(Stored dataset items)
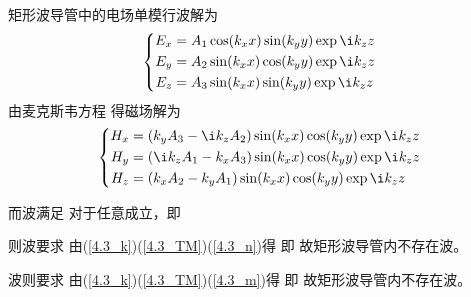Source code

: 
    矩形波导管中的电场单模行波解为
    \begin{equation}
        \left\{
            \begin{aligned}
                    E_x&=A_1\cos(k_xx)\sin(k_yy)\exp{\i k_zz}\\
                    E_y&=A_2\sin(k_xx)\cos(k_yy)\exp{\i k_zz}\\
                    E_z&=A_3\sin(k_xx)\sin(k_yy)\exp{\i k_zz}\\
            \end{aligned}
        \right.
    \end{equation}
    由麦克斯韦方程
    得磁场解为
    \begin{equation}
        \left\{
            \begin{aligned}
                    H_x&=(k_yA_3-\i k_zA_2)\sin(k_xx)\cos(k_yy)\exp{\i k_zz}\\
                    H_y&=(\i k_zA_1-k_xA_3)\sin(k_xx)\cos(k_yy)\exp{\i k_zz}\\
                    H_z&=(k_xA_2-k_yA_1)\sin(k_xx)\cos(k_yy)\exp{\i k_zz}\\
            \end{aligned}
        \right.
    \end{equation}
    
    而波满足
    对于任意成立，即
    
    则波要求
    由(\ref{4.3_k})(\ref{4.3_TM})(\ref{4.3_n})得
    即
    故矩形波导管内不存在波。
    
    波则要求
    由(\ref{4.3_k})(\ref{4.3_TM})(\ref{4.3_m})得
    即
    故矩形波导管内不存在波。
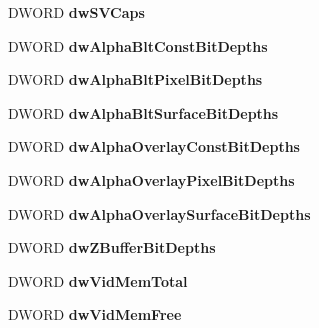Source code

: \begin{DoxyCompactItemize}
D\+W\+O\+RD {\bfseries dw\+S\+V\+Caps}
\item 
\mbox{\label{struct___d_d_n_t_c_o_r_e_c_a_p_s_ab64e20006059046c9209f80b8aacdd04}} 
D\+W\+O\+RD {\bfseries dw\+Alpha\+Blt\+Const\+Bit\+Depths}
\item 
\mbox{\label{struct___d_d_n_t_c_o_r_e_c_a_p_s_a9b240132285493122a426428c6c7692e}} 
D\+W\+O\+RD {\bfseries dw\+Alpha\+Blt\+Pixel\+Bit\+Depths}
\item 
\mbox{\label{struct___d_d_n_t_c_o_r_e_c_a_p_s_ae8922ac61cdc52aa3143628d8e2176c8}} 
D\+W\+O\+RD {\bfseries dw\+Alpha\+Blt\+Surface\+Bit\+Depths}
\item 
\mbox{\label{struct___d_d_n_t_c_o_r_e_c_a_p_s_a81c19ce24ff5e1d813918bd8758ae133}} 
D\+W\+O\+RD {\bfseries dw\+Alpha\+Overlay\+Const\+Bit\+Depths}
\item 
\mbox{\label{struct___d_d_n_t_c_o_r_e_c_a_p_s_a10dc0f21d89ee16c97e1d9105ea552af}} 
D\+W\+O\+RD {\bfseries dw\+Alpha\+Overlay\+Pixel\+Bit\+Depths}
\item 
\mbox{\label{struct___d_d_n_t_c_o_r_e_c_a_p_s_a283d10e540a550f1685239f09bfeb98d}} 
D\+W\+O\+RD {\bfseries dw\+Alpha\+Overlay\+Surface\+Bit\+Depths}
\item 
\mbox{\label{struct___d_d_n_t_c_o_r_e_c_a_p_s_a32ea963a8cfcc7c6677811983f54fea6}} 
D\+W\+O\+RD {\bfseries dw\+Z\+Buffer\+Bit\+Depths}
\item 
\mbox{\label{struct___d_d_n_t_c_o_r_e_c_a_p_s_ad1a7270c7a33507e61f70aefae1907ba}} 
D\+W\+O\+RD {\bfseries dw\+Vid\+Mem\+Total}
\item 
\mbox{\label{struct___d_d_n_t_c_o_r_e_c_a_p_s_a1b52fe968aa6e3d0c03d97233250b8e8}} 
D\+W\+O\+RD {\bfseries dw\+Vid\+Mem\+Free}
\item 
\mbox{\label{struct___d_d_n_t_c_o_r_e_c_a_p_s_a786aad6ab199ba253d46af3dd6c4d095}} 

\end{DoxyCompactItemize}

==

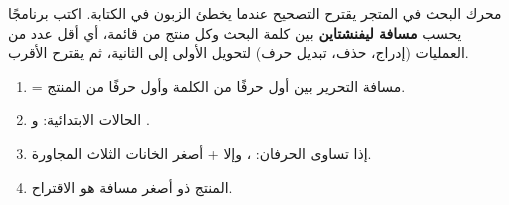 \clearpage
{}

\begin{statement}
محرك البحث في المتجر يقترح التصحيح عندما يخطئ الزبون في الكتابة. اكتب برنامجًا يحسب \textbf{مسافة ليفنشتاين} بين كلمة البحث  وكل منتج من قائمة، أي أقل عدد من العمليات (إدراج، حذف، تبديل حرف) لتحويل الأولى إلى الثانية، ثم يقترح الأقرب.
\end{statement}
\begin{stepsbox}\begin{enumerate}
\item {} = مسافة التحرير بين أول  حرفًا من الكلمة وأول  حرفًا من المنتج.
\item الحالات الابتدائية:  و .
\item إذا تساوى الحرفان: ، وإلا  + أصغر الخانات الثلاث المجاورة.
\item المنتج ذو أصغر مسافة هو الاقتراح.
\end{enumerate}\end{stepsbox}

HOW TO COMPLETE THIS TASK |
Please return every line of the records above that contains the word "stepsbox".

ANSWER BOX |
\begin{stepsbox}\begin{enumerate}
\end{enumerate}\end{stepsbox}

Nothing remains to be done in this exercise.